▶ _THE PROBLEM_: Use the entries below and reproduce exactly the lines from the one containing "## About This Repository" down to the one containing "- **Practice Problems", both of them included.

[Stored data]
= = = =

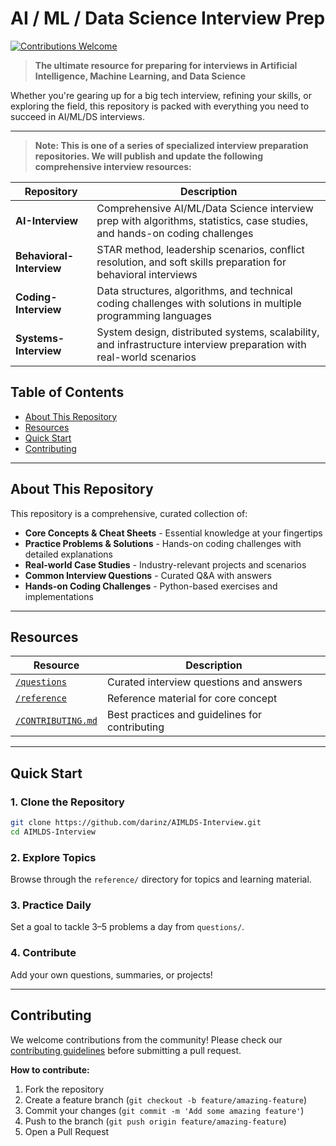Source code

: # AI / ML / Data Science Interview Prep

[![Contributions Welcome](https://img.shields.io/badge/contributions-welcome-brightgreen.svg?style=flat)](CONTRIBUTING.md)

> **The ultimate resource for preparing for interviews in Artificial Intelligence, Machine Learning, and Data Science**

Whether you're gearing up for a big tech interview, refining your skills, or exploring the field, this repository is packed with everything you need to succeed in AI/ML/DS interviews.

---

> **Note: This is one of a series of specialized interview preparation repositories. We will publish and update the following comprehensive interview resources:**

| Repository | Description |
|------------|-------------|
| **AI-Interview** | Comprehensive AI/ML/Data Science interview prep with algorithms, statistics, case studies, and hands-on coding challenges |
| **Behavioral-Interview** | STAR method, leadership scenarios, conflict resolution, and soft skills preparation for behavioral interviews |
| **Coding-Interview** | Data structures, algorithms, and technical coding challenges with solutions in multiple programming languages |
| **Systems-Interview** | System design, distributed systems, scalability, and infrastructure interview preparation with real-world scenarios |

## Table of Contents

- [About This Repository](#about-this-repository)
- [Resources](#resources)
- [Quick Start](#quick-start)
- [Contributing](#contributing)

---

## About This Repository

This repository is a comprehensive, curated collection of:

- **Core Concepts & Cheat Sheets** - Essential knowledge at your fingertips
- **Practice Problems & Solutions** - Hands-on coding challenges with detailed explanations
- **Real-world Case Studies** - Industry-relevant projects and scenarios
- **Common Interview Questions** - Curated Q&A with answers
- **Hands-on Coding Challenges** - Python-based exercises and implementations

---

## Resources

| Resource | Description |
|----------|-------------|
| [`/questions`](./questions/) | Curated interview questions and answers |
| [`/reference`](./topics/) | Reference material for core concept |
| [`/CONTRIBUTING.md`](./CONTRIBUTING.md) | Best practices and guidelines for contributing |

---

## Quick Start

### 1. Clone the Repository
```bash
git clone https://github.com/darinz/AIMLDS-Interview.git
cd AIMLDS-Interview
```

### 2. Explore Topics
Browse through the `reference/` directory for topics and learning material.

### 3. Practice Daily
Set a goal to tackle 3–5 problems a day from `questions/`.

### 4. Contribute
Add your own questions, summaries, or projects!

---

## Contributing

We welcome contributions from the community! Please check our [contributing guidelines](./CONTRIBUTING.md) before submitting a pull request.

**How to contribute:**
1. Fork the repository
2. Create a feature branch (`git checkout -b feature/amazing-feature`)
3. Commit your changes (`git commit -m 'Add some amazing feature'`)
4. Push to the branch (`git push origin feature/amazing-feature`)
5. Open a Pull Request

= = = =

▶ _RESPONSE TO THIS EXERCISE_:
## About This Repository

This repository is a comprehensive, curated collection of:

- **Core Concepts & Cheat Sheets** - Essential knowledge at your fingertips
- **Practice Problems & Solutions** - Hands-on coding challenges with detailed explanations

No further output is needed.